Well just this mornng on C5N they were saying that Argentines will have to accept the reality of a 4:1 usd in the coming months.

Out of curiosity, does anyone know what the exchange rate and rate of inflation peaked at before the economy crashed last time round?


syngirl said:
Well just this mornng on C5N they were saying that Argentines will have to accept the reality of a 4:1 usd in the coming months.

Out of curiosity, does anyone know what the exchange rate and rate of inflation peaked at before the economy crashed last time round?
I have no idea what the official figures were like but in the six months before the economy crashed end of 2001, I didn't noticed any inflation. The exchange rate was 1:1 until mid-December when it dropped suddenly and fairly massively for several months - I remember I was getting around 7 pesos to the British pound in 2002 and prices generally remained at their pre-devaluation levels - maybe there was some initial inflation to help balance things out...but my costs here went from the same as they were in London, to less than half that within days.
As far as I've noticed, inflation has slowly crept up from 2004/2005 onwards with costs hitting pre-devaluation levels 1/2 years ago and surpassing them over the past 6 months.
(this is what I've noticed - and is not backed up with any official data whatsoever)


Ofcourse, we should not forget that a 1 to 1 was unsustainable and one of the most important reasons for the economy to crash. 1 to 1 was to good to be true.


And remember that the 1 to 1 was maintained by cheaply selling all the state-owned companies, taking debt, and generally destroying the economy (no wonder that there was no inflation!). I remember too well the 25%> unemployment rate. I prefer 2010, and a lot of people that now eats food every day too. You will be surprised in 2011.


BUENOS AIRES (Dow Jones)--Argentines' expectations for future inflation surged in April from the previous month, according to a closely watched survey of consumers.

Torcuato Di Tella University said Wednesday that the median projection for inflation over the next 12 months was 30% in April. That ties the survey's two-year-old historic and is up from 25% a month ago.
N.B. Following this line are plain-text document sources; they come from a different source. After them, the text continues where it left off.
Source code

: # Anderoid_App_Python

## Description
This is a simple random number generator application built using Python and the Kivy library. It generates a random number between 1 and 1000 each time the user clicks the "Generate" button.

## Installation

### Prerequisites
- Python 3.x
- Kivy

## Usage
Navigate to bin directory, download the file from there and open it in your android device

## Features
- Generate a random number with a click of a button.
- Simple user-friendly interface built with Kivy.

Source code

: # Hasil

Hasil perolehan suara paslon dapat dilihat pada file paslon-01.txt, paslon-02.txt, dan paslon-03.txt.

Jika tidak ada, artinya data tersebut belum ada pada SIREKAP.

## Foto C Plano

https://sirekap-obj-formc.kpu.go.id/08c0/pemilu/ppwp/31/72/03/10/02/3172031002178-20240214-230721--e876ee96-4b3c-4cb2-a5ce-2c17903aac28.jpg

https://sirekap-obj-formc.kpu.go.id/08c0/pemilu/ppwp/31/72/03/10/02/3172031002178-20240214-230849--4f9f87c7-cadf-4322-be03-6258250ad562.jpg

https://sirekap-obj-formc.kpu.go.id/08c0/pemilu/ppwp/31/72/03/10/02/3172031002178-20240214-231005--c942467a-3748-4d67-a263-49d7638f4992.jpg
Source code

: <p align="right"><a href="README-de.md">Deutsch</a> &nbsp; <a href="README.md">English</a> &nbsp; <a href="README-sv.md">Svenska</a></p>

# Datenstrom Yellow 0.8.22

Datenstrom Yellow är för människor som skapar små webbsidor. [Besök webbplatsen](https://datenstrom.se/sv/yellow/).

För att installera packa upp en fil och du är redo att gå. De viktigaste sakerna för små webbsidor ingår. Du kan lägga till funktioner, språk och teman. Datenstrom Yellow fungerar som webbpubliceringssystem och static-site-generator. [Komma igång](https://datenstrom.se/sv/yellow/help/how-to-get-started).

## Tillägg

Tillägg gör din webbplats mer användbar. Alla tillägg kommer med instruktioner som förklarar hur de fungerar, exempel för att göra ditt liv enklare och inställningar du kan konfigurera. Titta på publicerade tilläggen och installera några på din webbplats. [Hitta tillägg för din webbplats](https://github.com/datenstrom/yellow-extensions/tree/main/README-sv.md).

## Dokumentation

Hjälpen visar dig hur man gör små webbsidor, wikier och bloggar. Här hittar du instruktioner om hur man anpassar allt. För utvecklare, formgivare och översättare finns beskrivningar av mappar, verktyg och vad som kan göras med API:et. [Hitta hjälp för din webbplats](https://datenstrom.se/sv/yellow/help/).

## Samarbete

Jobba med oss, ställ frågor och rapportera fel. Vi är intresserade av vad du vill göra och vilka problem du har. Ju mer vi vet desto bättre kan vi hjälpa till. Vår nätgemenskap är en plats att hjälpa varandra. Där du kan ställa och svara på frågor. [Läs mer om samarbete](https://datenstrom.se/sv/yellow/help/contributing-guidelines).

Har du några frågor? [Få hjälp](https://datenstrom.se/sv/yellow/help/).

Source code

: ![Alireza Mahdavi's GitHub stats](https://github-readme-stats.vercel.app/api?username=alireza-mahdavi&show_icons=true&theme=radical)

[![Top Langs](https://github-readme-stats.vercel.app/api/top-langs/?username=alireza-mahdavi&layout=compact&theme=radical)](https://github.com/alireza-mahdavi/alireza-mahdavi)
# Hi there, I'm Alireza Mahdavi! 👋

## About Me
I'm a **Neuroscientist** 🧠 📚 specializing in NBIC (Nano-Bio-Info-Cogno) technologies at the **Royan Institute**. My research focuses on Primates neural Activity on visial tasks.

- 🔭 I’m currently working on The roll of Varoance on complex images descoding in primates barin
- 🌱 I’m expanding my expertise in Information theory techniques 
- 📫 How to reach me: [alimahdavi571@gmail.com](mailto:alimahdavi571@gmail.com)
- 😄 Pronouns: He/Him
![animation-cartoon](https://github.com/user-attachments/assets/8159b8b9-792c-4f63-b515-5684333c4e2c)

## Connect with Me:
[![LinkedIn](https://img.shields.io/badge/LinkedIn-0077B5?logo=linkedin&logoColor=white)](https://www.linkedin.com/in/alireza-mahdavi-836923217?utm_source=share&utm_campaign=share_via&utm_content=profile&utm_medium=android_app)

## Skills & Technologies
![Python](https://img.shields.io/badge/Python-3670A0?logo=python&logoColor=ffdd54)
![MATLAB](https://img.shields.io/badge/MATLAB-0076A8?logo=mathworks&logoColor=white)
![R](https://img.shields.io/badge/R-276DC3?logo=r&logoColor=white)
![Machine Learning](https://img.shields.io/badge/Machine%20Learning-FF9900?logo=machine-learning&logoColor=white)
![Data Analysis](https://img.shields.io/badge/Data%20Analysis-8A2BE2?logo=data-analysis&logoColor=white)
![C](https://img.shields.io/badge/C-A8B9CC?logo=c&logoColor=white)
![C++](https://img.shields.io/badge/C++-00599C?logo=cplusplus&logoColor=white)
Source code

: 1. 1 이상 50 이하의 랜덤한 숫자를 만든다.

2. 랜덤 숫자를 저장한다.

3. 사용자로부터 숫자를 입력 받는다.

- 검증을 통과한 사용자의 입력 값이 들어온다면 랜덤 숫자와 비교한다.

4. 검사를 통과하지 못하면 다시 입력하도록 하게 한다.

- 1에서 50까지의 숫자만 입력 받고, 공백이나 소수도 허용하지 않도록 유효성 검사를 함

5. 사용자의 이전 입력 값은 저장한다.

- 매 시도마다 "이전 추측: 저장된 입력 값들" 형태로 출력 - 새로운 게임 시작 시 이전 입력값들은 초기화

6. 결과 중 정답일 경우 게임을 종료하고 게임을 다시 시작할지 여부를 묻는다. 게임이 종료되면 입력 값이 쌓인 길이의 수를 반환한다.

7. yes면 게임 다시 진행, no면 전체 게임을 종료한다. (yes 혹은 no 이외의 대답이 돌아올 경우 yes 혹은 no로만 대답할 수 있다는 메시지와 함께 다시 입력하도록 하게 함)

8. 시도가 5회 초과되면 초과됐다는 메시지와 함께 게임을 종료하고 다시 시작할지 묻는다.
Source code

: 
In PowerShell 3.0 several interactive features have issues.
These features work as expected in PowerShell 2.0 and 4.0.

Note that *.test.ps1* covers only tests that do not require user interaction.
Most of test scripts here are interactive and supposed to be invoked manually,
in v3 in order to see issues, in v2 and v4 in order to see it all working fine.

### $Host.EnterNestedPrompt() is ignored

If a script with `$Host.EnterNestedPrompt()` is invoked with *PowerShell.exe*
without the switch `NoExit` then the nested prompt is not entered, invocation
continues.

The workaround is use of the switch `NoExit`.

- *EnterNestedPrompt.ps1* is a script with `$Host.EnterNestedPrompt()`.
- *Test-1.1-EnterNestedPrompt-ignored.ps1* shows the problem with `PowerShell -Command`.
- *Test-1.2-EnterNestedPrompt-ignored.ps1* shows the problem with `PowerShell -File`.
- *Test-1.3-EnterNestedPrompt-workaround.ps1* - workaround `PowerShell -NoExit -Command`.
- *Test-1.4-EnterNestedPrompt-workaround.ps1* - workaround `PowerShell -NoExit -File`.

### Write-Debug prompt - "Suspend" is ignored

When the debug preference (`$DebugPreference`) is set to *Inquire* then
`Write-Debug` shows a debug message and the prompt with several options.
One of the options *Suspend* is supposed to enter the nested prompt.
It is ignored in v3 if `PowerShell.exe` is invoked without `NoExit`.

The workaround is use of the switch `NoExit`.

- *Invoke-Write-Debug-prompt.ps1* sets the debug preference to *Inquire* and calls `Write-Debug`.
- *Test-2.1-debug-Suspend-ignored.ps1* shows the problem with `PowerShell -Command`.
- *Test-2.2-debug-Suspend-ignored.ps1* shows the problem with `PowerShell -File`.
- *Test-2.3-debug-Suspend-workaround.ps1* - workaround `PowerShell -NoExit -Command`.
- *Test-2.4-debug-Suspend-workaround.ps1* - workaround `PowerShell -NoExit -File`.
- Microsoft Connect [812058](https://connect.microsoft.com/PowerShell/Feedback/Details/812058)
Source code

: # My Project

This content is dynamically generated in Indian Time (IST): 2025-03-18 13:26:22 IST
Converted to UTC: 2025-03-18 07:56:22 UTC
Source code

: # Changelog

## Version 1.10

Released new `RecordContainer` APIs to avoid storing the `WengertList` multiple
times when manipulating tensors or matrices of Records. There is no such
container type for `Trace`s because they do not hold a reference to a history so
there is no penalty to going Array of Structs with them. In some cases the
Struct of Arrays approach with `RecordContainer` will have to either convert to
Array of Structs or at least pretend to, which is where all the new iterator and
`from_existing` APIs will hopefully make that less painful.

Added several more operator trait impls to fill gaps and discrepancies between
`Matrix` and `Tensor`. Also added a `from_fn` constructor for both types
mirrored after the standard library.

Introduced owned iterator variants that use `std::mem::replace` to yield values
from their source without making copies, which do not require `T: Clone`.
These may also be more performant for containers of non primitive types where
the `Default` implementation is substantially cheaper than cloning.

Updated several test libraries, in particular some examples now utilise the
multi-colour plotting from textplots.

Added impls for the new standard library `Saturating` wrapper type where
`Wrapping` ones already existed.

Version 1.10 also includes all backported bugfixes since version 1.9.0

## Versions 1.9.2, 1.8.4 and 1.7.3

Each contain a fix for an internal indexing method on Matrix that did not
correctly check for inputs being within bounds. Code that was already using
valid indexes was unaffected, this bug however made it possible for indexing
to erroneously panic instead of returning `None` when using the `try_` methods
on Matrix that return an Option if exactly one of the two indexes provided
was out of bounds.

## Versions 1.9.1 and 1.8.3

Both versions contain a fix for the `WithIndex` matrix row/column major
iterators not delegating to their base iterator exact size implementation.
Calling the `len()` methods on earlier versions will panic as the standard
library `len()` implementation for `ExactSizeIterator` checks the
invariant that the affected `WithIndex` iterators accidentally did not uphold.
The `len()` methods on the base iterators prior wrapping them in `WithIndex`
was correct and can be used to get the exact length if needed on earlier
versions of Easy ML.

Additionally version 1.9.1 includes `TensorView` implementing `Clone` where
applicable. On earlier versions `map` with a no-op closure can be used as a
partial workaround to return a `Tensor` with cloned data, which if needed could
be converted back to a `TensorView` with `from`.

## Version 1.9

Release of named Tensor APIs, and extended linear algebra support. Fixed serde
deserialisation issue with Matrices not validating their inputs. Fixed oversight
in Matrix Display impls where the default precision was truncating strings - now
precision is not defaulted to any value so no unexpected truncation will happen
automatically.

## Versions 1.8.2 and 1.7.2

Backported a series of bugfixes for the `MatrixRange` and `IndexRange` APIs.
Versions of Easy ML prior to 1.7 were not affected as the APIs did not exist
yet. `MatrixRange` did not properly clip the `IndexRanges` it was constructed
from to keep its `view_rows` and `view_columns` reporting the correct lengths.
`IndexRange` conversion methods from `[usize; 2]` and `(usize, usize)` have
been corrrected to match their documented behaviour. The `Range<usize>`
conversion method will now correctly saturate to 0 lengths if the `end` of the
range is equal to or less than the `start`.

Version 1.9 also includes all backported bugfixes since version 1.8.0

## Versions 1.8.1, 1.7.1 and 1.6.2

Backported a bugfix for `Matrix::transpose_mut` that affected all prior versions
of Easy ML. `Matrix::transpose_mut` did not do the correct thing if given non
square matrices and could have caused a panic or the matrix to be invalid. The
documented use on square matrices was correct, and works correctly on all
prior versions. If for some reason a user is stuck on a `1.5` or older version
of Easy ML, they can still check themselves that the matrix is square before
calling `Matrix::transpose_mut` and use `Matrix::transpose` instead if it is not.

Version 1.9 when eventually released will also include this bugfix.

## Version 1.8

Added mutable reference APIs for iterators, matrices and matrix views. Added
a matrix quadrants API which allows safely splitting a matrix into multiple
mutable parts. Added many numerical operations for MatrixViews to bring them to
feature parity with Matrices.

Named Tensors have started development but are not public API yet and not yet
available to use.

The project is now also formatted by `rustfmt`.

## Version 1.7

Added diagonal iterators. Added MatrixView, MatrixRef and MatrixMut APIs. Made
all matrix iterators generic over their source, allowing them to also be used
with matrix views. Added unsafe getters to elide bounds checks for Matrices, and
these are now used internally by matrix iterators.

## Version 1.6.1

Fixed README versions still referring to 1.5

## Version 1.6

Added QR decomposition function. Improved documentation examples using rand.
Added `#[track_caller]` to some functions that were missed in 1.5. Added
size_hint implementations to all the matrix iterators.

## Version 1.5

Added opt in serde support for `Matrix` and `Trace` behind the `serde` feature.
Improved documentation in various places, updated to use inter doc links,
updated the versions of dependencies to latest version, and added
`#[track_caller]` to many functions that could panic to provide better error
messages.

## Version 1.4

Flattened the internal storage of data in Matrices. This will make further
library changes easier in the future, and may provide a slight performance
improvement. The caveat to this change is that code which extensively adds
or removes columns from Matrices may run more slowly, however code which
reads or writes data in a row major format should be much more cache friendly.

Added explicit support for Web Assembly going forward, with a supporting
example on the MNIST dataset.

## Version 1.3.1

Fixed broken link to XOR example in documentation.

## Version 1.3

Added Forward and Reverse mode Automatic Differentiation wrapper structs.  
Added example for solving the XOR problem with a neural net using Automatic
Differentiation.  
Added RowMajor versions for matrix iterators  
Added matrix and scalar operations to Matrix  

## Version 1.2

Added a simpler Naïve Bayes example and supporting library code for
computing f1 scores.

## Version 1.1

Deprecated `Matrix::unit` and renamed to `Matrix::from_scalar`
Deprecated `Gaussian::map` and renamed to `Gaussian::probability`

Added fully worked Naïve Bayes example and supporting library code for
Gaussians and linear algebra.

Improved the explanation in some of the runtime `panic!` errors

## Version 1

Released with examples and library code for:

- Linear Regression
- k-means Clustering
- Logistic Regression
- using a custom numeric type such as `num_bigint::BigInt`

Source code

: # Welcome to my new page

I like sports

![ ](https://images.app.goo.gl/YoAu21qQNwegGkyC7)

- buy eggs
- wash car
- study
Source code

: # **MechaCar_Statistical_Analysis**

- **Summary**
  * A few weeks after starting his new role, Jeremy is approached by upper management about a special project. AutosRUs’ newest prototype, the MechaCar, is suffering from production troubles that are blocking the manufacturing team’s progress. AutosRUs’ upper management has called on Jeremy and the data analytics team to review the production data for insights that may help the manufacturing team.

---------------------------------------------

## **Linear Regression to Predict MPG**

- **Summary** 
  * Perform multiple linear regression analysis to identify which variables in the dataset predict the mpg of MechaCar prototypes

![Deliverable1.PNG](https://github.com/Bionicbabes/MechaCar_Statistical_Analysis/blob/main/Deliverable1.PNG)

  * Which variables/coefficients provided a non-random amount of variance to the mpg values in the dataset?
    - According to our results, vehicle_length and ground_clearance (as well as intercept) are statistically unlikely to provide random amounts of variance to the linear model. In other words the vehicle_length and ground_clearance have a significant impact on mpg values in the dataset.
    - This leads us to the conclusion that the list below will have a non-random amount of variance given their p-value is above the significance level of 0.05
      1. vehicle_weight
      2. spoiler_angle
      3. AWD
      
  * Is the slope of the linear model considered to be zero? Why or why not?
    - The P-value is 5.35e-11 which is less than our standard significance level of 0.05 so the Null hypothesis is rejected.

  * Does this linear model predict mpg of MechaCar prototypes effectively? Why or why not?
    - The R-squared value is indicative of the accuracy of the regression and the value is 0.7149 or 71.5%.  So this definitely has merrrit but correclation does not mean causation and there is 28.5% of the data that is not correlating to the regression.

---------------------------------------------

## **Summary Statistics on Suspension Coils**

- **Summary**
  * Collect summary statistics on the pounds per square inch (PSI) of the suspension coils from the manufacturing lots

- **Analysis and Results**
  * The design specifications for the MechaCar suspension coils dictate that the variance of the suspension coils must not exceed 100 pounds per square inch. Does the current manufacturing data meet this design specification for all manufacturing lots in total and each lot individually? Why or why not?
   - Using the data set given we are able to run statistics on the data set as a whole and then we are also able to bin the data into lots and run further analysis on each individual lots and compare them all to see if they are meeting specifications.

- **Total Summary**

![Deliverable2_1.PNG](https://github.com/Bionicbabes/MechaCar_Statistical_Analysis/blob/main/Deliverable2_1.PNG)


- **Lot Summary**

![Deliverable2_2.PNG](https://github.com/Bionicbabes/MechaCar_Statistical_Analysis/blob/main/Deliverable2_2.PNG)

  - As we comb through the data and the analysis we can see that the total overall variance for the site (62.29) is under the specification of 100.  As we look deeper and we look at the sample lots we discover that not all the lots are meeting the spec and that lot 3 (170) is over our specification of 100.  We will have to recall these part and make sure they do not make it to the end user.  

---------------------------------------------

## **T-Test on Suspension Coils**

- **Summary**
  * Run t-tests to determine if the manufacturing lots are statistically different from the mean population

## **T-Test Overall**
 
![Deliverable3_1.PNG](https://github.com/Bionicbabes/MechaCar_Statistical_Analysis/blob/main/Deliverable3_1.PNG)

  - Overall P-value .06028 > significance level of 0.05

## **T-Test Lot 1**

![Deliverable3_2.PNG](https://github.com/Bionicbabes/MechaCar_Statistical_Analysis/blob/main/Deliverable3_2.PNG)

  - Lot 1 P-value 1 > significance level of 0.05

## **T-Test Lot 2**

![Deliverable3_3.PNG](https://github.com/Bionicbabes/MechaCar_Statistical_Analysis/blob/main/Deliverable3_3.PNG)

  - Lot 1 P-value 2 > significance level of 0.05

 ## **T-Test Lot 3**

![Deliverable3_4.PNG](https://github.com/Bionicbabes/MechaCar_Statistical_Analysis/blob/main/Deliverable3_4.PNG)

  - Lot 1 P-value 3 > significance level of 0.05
"The strong growth in the public's inflation expectations this year confirms the aggravation of the inflation dynamic," said Guido Sandleris, director of financial investigations at the university.

The 20.6 percentage point gap between what people expect inflation to be and what economists think the government will say it is has risen to a new high, said Sandleris.

"The magnitude of this gap continues to highlight the scarce credibility of the government's official data," Sandleris said.

The national statistics institute, Indec, reported a 1.2% month-on-month increase for its February consumer price index and a 8.2% gain on the year.

However, economists say real monthly inflation was likely closer to 3% while the annualized inflation was 16%.

Most private sector economists expect inflation to total at least two or three times the official Indec rate.

The average expectation for inflation rose to 32.4% from 31.8% the previous month, Di Tella reported.

On average, Argentines with a high school education or less expect inflation to total 35.8% over the next year while those with a college degree expect it to total 30.6%.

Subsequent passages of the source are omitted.